# PROBLEM DETAILS
Starting at the line that contains "- 1、什么是spark", transcribe every remaining line of the entries exactly, including the last one.

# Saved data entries
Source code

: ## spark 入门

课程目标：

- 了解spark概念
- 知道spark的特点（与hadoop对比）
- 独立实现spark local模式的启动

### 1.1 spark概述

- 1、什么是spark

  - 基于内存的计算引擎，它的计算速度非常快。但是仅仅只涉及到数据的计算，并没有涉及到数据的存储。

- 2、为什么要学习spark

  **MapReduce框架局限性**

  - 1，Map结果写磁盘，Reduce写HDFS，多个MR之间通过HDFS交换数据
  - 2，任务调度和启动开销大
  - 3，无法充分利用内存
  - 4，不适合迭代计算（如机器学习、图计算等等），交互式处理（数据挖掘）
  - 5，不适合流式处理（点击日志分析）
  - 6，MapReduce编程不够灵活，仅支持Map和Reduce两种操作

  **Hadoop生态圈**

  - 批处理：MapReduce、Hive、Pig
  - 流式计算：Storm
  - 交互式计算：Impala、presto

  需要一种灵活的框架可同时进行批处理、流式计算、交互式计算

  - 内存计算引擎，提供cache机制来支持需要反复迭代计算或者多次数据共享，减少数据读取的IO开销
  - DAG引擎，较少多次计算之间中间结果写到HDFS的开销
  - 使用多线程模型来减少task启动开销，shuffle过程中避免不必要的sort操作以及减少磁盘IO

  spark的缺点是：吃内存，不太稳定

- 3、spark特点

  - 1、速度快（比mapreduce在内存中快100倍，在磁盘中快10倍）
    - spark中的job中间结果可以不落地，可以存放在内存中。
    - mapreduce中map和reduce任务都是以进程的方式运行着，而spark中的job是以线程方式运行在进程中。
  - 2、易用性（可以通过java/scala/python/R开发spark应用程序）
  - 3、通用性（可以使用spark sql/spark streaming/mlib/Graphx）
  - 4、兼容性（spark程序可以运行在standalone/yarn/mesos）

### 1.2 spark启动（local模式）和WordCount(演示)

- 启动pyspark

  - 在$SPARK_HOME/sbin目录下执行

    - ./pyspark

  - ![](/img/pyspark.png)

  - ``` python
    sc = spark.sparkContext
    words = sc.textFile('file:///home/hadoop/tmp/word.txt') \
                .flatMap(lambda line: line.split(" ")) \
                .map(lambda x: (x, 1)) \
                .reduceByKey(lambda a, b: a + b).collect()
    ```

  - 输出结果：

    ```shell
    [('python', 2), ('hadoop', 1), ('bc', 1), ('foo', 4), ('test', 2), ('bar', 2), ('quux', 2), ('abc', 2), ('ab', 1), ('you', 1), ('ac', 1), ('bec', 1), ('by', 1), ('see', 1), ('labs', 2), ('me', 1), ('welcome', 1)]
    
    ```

# RESPONSE
- 1、什么是spark

  - 基于内存的计算引擎，它的计算速度非常快。但是仅仅只涉及到数据的计算，并没有涉及到数据的存储。

- 2、为什么要学习spark

  **MapReduce框架局限性**

  - 1，Map结果写磁盘，Reduce写HDFS，多个MR之间通过HDFS交换数据
  - 2，任务调度和启动开销大
  - 3，无法充分利用内存
  - 4，不适合迭代计算（如机器学习、图计算等等），交互式处理（数据挖掘）
  - 5，不适合流式处理（点击日志分析）
  - 6，MapReduce编程不够灵活，仅支持Map和Reduce两种操作

  **Hadoop生态圈**

  - 批处理：MapReduce、Hive、Pig
  - 流式计算：Storm
  - 交互式计算：Impala、presto

  需要一种灵活的框架可同时进行批处理、流式计算、交互式计算

  - 内存计算引擎，提供cache机制来支持需要反复迭代计算或者多次数据共享，减少数据读取的IO开销
  - DAG引擎，较少多次计算之间中间结果写到HDFS的开销
  - 使用多线程模型来减少task启动开销，shuffle过程中避免不必要的sort操作以及减少磁盘IO

  spark的缺点是：吃内存，不太稳定

- 3、spark特点

  - 1、速度快（比mapreduce在内存中快100倍，在磁盘中快10倍）
    - spark中的job中间结果可以不落地，可以存放在内存中。
    - mapreduce中map和reduce任务都是以进程的方式运行着，而spark中的job是以线程方式运行在进程中。
  - 2、易用性（可以通过java/scala/python/R开发spark应用程序）
  - 3、通用性（可以使用spark sql/spark streaming/mlib/Graphx）
  - 4、兼容性（spark程序可以运行在standalone/yarn/mesos）

### 1.2 spark启动（local模式）和WordCount(演示)

- 启动pyspark

  - 在$SPARK_HOME/sbin目录下执行

    - ./pyspark

  - ![](/img/pyspark.png)

  - ``` python
    sc = spark.sparkContext
    words = sc.textFile('file:///home/hadoop/tmp/word.txt') \
                .flatMap(lambda line: line.split(" ")) \
                .map(lambda x: (x, 1)) \
                .reduceByKey(lambda a, b: a + b).collect()
    ```

  - 输出结果：

    ```shell
    [('python', 2), ('hadoop', 1), ('bc', 1), ('foo', 4), ('test', 2), ('bar', 2), ('quux', 2), ('abc', 2), ('ab', 1), ('you', 1), ('ac', 1), ('bec', 1), ('by', 1), ('see', 1), ('labs', 2), ('me', 1), ('welcome', 1)]
    
    ```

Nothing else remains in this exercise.